Let's face it...You never know when those 'light bulb' moments are going to hit. You don't know the how and you don't always know the why right after the fact, but it might sink in eventually. But - we all have them - and we all NEED them. God knows when we need them and sometimes they are in a kind act of a friend of stranger, sometimes its when something bad happens, and sometimes it's just a change in heart that might happen when we hear a song on the radio.
Have you ever been so wrapped up in what's going on with you - your opinions, your feelings, your downfalls, successes, and issues that you completely check out of reality? You aren't really effected by things that go on around you unless they directly connect to you and you are going through the motions of work, school, family, whatever?
I've been taking someone for granted. Our friendship has been a slow one to develop over the past two years, in fact I had a very hard time crossing the bridge of being co-workers to being friends. It is no secret that this year has been a struggle for me, to say the least. This person has been a rock for me when I needed to cry, needed to vent, or just needed to sit down and talk. You know those conversations where you can lay EVERYTHING out on the table and they don't judge and they don't even give advice unless you solicit it. The one that can see you are having a terrible day but doesn't pry or push, but looks at you and says, "I'm here when you are ready". That's her.

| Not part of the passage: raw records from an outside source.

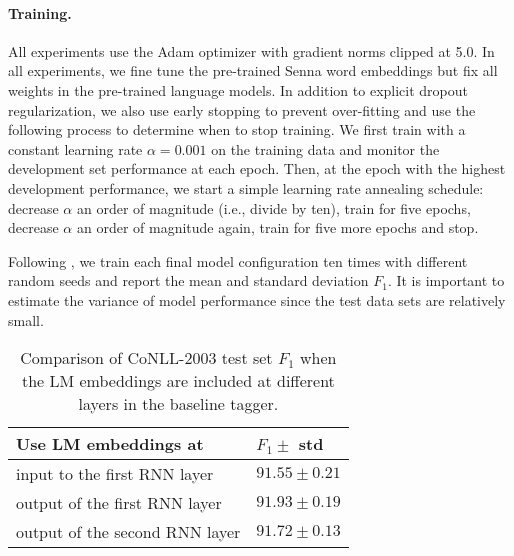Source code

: \documentclass[11pt,a4paper]{article}
\begin{document}
\paragraph{Training.}
All experiments use the Adam optimizer \cite{Kingma2014AdamAM} with gradient norms clipped at 5.0.
In all experiments, we fine tune the pre-trained Senna word embeddings but fix all weights in the
pre-trained language models.  In addition to explicit dropout regularization, we also use early
stopping to prevent over-fitting and use
the following process to determine when to stop training.
We first train with a constant learning rate $\alpha = 0.001$ on the training data and monitor the development set performance at each epoch.  Then, at the epoch with the highest development performance, we start a simple learning rate annealing schedule: decrease $\alpha$ an order of magnitude (i.e., divide by ten), train for five epochs, decrease
$\alpha$ an order of magnitude again, train for five more epochs and stop.

Following \citet{chiu-nichols-2016}, we train each final model configuration ten times with different random seeds and report the mean and standard deviation $F_1$.
It is important to estimate the variance of model performance since the test data sets are relatively small.

\begin{table}[t]
\begin{center}
\begin{tabular}{l|l}
\hline \hline
\bf Use LM embeddings at & \bf $F_1 \pm$ std \\ \hline
input to the first RNN layer & $91.55 \pm 0.21$ \\
output of the first RNN layer & $\mathbf{91.93 \pm 0.19}$ \\
output of the second RNN layer & $91.72 \pm 0.13$ \\
\hline \hline
\end{tabular}
\end{center}
\caption{\label{2003-table-lm-level} Comparison of CoNLL-2003 test set $F_1$ when the LM embeddings are included at different layers in the baseline tagger.
}
\end{table}
\end{document}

On Friday tragedy struck this friend. She was having a normal day at work when she got a phone call from her frantic seven year old. All she knew was that her dad had been hurt so she rushed home to find out what was going on. Unfortunately an accident on the family farm had taken her dad - in the blink of an eye. What? How could that be? He was at school a few days before watching her son's class preform a mock-trial...And hadn't I had a conversation with him the day of the grandparent lunch? Yes, there was no way this young Papa had left the face of the earth that fast. I started flashing back to being a six year old and my cousin breaking the news to me of my grandfather's death. As a six year old you take a lot for granted, and honestly, the only thing I understood was that everyone was sad and I needed to pass out tissues. My heart breaks for her two kids who won't get to go fishing with Papa any more, or ride the tractor on the farm. It breaks my heart that Christie won't be able to pick the phone up and call her dad when she needs advice, because lets face it, little girls never get to old for Daddy's advice. Most of all - she, nor her family, deserve this. She has taken this with more grace and understanding then I think I ever would.
Today I am thankful for Christie. For her kindness, friendship, and contagious laughter. Praying for peace and understanding as her family continues to heal from their loss.